Hay quienes aprovechan la azotea para observar más la quietud de una ciudad reclamada por los pájaros y loros que revolotean en los árboles del parque y de las calles, mientras practican yoga o entrenan, a falta de gimnasios, espacios para correr y centros de crossfit. Pareciera que hemos retrocedido, pero increíblemente, hemos ganado un espacio para un reencuentro personal esencial y valorativo. Lo que venga después de esto es de gran responsabilidad para el futuro de los que sobrevivamos.
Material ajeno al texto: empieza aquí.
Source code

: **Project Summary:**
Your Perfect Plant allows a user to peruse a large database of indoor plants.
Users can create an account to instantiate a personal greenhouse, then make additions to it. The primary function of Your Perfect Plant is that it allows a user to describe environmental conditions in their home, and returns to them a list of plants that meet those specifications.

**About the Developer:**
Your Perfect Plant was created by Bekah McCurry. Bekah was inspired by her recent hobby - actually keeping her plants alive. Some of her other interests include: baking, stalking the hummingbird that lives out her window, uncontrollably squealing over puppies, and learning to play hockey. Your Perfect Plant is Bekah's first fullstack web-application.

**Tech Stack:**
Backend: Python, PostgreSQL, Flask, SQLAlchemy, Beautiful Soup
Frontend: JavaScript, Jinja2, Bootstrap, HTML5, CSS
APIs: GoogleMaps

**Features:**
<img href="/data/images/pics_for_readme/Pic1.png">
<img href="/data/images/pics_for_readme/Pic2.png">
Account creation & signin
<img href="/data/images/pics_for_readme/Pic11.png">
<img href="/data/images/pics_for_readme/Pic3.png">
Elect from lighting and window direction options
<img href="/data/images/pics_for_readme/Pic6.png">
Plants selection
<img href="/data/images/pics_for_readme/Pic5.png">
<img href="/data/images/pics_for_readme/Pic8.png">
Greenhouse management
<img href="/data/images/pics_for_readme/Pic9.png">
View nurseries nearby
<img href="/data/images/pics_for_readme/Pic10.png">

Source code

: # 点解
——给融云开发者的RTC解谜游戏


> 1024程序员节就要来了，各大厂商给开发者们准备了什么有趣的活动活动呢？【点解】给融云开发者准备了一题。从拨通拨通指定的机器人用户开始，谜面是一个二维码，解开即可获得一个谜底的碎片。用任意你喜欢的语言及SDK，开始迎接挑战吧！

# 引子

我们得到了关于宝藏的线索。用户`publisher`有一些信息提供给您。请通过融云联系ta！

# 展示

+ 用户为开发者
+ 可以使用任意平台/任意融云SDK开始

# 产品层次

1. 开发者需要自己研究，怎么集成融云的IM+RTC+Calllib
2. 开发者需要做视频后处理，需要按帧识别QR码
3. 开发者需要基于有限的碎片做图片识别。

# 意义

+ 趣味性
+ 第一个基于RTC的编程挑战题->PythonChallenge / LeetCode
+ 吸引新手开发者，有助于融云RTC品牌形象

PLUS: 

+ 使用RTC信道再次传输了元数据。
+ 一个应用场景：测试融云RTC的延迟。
Es cierto que este aislamiento para muchos es un encierro con el aburrimiento, la rutina y cuatro paredes que han exacerbado sus propios miedos y fantasmas, pero benditas sean las azoteas que aún existen para evitar la calle sin dejar de tener el aire libre a la mano y hacer de ellas un espacio de regocijo, de escape, de conexión con el infinito a través de ese renovado cielo y mirar con esperanza el futuro de la humanidad frente a este enemigo que nos ha separado a fuerza de muerte. Y no, esta no es una apología a la ostentación de azoteas del tipo privilegiadas, en donde el nombre ha sido reemplazado por ‘área múltiple’, con piscinas, gimnasios y salas de reuniones. Vivo en un barrio popular donde, afortunadamente, existen azoteas y techos que la gente ha vuelto a valorar como refugios urbanos auténticos.